> **Directions for this task**
The exercise asks you to copy every line below in which "sind" appears.

Saved entries:
=-=-=-=-=

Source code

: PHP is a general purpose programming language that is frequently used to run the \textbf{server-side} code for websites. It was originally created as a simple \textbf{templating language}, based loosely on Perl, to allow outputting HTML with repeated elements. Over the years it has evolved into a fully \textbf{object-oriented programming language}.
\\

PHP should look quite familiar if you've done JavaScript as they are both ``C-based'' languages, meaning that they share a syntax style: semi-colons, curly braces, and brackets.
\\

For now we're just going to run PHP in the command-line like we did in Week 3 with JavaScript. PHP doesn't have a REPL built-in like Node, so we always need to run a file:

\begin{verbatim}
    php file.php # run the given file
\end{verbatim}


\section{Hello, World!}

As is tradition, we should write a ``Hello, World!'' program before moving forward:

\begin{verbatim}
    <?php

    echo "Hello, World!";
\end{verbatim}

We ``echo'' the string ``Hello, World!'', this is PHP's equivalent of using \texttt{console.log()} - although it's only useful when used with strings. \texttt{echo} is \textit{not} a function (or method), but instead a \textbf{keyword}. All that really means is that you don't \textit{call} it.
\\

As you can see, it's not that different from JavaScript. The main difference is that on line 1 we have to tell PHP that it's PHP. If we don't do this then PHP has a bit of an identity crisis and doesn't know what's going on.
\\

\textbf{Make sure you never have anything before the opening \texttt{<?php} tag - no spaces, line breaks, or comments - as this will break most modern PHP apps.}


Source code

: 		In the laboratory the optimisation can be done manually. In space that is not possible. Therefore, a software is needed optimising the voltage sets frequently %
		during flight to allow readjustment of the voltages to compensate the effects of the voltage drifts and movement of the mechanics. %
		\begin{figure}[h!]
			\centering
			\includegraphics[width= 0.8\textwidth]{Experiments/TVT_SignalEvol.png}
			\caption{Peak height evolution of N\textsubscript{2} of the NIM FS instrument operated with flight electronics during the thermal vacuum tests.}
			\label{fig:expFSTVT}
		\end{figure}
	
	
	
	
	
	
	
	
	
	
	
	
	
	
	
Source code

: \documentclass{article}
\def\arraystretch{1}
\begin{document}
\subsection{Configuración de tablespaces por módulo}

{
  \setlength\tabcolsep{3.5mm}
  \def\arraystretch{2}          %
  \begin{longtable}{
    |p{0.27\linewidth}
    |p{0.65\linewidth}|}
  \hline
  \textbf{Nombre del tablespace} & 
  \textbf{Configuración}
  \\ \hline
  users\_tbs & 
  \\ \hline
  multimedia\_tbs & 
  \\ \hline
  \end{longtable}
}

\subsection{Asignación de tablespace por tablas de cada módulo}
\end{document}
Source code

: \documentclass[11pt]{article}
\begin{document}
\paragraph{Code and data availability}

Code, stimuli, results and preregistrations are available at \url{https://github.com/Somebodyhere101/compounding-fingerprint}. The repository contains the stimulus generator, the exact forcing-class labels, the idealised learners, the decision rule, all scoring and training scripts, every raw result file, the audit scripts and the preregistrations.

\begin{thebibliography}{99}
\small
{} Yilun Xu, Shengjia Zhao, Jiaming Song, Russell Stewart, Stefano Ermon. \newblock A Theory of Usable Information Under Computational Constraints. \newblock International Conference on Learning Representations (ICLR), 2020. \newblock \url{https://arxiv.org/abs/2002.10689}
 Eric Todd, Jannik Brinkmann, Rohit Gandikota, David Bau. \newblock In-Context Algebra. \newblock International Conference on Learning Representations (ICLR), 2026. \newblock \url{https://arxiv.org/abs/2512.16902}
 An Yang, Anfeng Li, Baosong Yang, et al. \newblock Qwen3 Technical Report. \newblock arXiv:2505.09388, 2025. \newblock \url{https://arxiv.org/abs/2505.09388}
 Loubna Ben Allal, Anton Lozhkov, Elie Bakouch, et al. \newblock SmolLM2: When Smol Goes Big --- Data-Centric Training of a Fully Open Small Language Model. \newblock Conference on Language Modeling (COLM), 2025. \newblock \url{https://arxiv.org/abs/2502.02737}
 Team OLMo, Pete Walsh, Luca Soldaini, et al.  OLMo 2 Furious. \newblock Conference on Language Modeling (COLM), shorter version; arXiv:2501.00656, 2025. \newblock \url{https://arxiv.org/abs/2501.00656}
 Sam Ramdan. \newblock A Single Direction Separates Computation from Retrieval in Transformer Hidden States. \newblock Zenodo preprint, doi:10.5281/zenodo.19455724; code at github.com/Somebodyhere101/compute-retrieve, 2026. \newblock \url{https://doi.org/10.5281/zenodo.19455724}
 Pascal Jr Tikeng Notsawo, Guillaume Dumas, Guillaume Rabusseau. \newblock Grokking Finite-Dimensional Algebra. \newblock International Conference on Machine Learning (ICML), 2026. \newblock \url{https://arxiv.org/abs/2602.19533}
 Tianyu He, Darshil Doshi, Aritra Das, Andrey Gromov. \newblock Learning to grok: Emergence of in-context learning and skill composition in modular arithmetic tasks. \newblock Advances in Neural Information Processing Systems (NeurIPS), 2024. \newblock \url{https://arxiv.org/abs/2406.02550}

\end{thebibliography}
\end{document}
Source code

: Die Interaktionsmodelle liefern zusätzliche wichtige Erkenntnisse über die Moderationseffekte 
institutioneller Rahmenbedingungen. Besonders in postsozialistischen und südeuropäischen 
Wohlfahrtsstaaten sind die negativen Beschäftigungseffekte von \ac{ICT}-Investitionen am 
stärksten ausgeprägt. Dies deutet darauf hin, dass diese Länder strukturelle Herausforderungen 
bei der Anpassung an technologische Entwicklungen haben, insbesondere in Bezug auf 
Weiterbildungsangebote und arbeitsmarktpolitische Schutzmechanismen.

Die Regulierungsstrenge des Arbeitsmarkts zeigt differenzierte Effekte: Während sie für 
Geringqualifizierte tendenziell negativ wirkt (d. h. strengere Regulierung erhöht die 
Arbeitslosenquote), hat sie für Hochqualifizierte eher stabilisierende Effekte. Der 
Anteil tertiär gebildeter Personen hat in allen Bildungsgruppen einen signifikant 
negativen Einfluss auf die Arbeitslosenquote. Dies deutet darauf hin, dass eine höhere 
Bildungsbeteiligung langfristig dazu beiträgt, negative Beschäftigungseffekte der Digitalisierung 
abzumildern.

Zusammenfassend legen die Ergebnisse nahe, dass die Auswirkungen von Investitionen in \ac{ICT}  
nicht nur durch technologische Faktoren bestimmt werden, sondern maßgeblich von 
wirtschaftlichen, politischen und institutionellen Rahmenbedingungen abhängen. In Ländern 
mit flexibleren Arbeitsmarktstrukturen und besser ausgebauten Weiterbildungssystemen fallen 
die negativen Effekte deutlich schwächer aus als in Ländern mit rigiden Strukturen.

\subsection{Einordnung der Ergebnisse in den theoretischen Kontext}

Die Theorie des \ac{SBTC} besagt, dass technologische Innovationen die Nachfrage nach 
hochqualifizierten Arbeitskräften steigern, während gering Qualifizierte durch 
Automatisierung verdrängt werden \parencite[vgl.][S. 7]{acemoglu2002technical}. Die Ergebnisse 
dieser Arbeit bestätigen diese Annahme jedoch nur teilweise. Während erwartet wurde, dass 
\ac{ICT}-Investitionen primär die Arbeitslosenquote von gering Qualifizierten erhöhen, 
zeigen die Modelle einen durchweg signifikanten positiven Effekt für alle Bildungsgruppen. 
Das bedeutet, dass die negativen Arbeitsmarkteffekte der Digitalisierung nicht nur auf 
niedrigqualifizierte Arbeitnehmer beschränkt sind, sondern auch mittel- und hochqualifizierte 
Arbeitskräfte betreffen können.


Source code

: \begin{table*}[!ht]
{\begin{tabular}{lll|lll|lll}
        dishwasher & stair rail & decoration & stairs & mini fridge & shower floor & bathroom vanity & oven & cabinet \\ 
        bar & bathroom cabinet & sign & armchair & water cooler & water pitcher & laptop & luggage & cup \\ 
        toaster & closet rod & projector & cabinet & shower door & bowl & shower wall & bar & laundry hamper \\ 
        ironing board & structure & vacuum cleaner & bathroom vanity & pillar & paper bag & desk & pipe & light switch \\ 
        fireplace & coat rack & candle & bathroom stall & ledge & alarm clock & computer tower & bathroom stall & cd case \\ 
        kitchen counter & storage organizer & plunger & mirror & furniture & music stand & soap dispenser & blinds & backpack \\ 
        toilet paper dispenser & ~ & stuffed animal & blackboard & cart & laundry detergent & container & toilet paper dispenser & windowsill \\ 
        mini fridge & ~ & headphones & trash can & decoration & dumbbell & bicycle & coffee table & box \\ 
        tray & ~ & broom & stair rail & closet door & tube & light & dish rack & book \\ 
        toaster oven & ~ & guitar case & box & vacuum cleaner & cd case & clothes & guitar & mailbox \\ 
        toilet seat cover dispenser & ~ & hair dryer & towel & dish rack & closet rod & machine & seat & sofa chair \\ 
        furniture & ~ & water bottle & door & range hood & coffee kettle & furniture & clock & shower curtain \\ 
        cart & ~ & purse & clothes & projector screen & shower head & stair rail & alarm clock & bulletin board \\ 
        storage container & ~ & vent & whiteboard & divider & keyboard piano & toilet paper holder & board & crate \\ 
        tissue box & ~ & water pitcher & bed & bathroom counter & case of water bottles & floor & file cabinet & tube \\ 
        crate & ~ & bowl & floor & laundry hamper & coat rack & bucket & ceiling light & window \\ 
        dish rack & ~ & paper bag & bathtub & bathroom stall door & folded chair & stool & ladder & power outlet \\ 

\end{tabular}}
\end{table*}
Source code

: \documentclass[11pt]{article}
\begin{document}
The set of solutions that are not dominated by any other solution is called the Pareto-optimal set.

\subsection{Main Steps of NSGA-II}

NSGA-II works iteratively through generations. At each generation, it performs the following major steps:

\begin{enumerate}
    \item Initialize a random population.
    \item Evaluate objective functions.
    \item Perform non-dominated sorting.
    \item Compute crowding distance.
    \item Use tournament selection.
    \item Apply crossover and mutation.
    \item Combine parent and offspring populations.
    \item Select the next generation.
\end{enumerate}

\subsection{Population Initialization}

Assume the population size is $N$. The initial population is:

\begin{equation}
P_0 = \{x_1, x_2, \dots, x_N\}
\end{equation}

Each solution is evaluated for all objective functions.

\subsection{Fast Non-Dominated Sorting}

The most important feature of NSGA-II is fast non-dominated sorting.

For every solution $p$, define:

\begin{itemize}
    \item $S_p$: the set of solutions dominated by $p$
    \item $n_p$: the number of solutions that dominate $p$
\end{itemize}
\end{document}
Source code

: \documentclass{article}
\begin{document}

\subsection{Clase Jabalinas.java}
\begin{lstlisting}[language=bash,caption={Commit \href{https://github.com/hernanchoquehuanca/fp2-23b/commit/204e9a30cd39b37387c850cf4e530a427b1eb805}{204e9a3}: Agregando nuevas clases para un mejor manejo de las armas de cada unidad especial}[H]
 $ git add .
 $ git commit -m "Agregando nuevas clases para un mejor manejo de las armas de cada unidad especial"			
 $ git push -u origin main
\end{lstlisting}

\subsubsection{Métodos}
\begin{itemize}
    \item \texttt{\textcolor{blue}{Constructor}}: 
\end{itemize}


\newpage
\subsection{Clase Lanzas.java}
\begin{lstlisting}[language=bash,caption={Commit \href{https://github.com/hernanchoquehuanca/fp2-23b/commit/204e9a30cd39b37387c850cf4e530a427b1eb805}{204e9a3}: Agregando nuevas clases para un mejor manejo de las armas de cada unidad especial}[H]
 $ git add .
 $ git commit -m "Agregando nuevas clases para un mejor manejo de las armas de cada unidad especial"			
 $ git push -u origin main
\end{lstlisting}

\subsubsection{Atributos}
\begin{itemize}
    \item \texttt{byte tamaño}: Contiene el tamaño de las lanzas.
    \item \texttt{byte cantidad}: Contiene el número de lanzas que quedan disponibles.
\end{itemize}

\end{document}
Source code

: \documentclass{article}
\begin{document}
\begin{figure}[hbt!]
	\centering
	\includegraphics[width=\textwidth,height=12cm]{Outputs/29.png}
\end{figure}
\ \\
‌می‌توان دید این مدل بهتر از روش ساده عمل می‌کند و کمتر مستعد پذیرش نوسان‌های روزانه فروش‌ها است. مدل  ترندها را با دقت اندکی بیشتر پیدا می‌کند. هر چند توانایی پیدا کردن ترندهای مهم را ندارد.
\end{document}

=-=-=-=-=

> **Solved problem**
Wohlfahrtsstaaten sind die negativen Beschäftigungseffekte von \ac{ICT}-Investitionen am 
niedrigqualifizierte Arbeitnehmer beschränkt sind, sondern auch mittel- und hochqualifizierte 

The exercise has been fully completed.